* Task goal
Find the string "names" in the records. Copy every line it appears in.
......
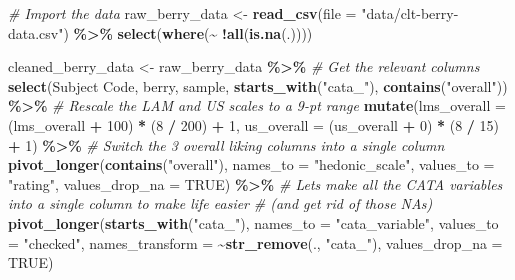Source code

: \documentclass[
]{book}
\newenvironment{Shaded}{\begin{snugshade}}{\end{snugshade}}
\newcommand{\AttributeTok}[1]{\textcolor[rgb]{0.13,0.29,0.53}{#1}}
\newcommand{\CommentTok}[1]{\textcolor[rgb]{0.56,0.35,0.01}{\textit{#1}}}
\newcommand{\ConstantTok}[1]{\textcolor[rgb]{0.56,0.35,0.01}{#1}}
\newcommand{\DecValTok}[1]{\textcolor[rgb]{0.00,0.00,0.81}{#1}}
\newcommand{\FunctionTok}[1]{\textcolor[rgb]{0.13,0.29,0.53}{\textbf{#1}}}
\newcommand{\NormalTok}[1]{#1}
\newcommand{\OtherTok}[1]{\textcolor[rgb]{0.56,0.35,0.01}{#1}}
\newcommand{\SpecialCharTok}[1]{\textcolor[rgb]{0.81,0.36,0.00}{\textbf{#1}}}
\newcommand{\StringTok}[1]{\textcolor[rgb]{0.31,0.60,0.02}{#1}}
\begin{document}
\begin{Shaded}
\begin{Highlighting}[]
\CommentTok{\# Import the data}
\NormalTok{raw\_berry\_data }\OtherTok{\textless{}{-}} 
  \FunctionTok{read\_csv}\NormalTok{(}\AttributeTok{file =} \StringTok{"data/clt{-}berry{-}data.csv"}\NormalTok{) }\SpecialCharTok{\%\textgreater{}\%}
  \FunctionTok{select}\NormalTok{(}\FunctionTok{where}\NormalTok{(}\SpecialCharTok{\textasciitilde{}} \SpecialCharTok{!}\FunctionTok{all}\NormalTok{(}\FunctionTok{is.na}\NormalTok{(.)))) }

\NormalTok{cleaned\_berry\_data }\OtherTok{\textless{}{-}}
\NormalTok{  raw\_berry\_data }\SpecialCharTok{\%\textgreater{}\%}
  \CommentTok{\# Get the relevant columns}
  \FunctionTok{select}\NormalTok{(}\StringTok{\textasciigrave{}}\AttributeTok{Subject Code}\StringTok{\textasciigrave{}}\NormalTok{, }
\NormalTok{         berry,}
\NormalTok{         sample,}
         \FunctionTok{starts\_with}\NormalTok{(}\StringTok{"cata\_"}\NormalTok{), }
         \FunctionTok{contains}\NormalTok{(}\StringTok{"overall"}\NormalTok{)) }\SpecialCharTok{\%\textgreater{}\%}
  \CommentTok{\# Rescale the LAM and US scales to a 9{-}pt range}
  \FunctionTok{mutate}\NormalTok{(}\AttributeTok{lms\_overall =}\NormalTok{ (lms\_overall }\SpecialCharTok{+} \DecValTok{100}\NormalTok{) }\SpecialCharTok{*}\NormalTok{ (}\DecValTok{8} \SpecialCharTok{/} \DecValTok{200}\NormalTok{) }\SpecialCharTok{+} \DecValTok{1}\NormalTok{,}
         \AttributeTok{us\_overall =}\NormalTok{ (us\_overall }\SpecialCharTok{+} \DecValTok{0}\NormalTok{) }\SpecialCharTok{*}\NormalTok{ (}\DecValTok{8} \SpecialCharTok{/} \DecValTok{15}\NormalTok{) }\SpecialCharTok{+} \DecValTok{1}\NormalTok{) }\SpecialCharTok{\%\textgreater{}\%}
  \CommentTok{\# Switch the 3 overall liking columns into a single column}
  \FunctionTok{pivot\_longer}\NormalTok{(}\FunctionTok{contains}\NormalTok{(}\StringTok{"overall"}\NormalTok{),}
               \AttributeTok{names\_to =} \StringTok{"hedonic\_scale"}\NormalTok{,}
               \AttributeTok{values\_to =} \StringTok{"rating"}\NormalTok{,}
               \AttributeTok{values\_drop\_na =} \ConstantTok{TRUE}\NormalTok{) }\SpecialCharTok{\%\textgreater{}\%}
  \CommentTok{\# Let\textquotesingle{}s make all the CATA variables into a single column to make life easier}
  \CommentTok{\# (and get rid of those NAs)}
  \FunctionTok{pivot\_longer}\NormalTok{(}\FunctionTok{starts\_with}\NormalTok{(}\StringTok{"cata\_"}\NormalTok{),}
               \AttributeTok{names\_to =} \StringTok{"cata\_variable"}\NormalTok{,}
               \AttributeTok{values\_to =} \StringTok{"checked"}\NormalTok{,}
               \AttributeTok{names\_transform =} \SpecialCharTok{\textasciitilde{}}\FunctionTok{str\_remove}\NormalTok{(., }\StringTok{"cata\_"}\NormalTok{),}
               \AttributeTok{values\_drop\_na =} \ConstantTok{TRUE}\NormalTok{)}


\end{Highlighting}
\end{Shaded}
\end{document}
......
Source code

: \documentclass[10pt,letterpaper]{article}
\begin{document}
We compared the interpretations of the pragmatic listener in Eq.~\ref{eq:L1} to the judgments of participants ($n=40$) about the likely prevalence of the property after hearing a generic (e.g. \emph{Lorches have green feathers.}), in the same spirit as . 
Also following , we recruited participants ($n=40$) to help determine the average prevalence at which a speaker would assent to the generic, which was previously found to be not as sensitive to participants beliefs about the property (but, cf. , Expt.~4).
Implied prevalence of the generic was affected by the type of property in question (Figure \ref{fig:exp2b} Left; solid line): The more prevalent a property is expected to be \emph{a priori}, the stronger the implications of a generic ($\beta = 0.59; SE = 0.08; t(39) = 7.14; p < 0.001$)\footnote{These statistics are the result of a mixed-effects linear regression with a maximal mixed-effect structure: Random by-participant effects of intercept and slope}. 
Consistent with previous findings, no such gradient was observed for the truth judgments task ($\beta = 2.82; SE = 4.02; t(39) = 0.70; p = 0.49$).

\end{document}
......
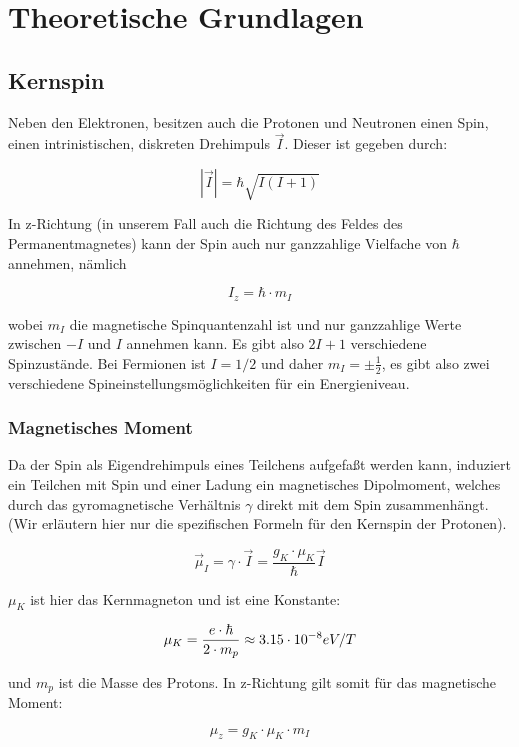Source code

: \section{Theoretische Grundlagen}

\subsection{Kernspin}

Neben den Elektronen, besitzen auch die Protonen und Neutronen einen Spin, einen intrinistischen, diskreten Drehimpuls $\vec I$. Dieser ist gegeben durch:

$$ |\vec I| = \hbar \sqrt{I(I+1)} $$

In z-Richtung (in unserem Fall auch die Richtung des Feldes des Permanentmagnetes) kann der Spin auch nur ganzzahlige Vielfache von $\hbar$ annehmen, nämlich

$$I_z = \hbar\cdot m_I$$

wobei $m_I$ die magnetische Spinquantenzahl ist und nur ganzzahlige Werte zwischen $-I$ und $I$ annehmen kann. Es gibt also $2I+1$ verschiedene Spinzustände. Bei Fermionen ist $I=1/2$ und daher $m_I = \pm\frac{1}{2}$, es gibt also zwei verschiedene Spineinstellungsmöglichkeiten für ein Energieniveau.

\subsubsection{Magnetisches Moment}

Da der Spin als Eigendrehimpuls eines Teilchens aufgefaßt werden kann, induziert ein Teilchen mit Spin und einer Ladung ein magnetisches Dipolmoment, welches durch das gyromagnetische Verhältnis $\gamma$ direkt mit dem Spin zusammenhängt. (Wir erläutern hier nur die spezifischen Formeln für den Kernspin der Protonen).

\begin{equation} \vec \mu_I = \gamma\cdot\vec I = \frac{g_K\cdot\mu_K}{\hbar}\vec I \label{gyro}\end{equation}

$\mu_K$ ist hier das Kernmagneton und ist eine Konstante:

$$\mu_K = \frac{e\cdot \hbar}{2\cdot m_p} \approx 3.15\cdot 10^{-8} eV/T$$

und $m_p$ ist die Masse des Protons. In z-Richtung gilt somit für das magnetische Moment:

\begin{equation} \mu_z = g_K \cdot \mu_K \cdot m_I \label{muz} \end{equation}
......
* Solution for this problem
               \AttributeTok{names\_to =} \StringTok{"hedonic\_scale"}\NormalTok{,}
               \AttributeTok{names\_to =} \StringTok{"cata\_variable"}\NormalTok{,}
               \AttributeTok{names\_transform =} \SpecialCharTok{\textasciitilde{}}\FunctionTok{str\_remove}\NormalTok{(., }\StringTok{"cata\_"}\NormalTok{),}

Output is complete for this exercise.